→ EXERCISE BRIEF
Repeat exactly, and only, the lines below starting at the line that contains "these are tunable." and ending at the line that contains "Most models considered", inclusive of both.

--- --- ---

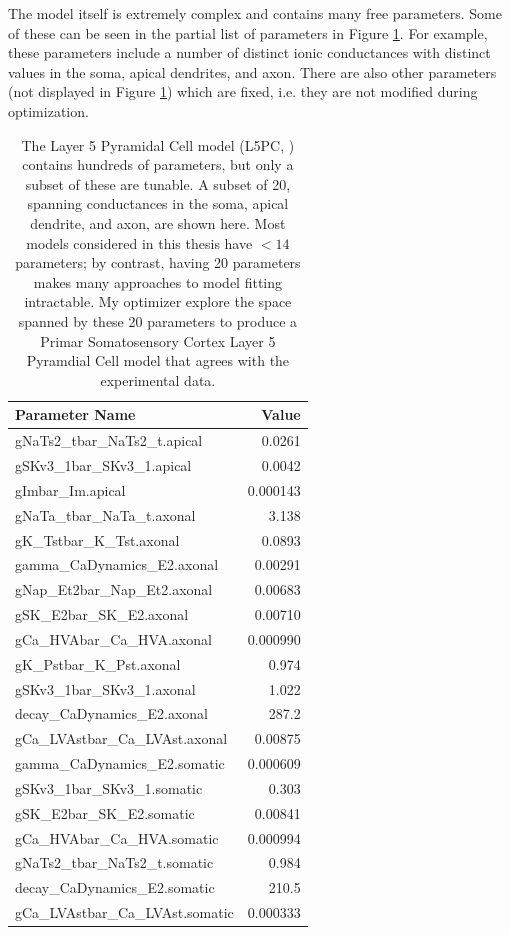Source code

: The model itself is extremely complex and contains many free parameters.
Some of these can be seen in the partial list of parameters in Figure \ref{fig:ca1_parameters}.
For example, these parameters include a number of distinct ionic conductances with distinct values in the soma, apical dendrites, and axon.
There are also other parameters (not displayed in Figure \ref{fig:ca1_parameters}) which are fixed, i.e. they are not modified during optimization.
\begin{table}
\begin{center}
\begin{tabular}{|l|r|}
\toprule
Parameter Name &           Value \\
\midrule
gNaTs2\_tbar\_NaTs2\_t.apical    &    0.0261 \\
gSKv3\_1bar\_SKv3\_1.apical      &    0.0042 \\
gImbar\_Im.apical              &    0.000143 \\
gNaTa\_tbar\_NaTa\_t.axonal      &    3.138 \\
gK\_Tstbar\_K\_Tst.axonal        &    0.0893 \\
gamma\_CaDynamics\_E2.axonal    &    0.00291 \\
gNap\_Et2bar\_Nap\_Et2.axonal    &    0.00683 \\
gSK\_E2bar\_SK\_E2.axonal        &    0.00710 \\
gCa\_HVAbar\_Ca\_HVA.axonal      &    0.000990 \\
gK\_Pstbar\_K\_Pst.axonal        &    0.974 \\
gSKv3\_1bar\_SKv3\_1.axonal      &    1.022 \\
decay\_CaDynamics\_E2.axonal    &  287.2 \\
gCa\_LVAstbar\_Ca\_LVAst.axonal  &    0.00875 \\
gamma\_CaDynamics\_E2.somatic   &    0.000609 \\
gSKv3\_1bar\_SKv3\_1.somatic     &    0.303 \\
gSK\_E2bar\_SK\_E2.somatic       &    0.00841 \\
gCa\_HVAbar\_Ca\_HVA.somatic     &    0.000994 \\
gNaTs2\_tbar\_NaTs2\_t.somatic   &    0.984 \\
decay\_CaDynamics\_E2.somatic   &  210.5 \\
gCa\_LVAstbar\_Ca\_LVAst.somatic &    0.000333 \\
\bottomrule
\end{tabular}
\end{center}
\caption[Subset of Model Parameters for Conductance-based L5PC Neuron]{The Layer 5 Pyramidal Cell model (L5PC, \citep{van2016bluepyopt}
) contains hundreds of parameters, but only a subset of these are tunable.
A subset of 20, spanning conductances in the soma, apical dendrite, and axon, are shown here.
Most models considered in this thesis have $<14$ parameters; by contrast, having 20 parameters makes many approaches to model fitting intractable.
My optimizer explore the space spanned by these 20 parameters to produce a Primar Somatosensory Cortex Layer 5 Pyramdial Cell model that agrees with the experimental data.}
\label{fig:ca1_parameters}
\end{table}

--- --- ---

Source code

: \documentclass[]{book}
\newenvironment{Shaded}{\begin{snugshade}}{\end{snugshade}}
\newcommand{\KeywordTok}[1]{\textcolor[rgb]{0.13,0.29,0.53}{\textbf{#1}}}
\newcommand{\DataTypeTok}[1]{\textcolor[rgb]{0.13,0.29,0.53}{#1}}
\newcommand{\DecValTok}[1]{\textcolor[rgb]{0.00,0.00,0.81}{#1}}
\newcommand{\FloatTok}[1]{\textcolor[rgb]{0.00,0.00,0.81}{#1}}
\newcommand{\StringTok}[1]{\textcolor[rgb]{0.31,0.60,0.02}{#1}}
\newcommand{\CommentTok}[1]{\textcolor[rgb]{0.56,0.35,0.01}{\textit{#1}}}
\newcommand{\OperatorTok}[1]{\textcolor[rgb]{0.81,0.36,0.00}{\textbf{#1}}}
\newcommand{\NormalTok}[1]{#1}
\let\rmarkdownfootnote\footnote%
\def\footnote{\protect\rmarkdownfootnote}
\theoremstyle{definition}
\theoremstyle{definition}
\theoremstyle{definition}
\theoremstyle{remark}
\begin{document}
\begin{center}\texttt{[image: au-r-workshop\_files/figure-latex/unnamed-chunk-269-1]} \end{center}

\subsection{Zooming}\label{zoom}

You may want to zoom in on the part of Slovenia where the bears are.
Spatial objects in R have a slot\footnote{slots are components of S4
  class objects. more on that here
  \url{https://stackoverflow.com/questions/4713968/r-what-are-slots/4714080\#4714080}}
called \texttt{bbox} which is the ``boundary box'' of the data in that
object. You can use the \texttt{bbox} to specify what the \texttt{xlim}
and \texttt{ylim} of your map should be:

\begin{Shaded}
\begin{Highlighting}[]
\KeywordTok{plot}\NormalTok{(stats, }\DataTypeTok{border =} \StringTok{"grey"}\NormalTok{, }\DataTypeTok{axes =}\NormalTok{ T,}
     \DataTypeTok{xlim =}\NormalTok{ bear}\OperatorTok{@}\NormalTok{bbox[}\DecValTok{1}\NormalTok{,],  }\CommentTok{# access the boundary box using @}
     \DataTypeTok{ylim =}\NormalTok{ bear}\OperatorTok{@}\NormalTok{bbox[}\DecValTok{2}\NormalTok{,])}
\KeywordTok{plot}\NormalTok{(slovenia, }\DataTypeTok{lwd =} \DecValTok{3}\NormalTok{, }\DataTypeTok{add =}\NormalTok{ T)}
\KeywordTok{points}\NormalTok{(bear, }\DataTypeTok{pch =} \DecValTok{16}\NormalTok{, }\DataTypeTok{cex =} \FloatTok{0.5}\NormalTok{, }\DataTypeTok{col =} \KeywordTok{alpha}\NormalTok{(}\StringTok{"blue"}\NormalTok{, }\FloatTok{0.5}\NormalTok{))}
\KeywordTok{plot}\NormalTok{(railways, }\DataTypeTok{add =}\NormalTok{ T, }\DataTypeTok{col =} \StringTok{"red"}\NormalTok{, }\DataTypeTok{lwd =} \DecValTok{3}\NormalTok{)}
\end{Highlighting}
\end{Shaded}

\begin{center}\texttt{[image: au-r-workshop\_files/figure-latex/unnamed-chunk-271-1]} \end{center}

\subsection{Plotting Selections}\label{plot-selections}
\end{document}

--- --- ---

→ PROBLEM SOLUTION
) contains hundreds of parameters, but only a subset of these are tunable.
A subset of 20, spanning conductances in the soma, apical dendrite, and axon, are shown here.
Most models considered in this thesis have $<14$ parameters; by contrast, having 20 parameters makes many approaches to model fitting intractable.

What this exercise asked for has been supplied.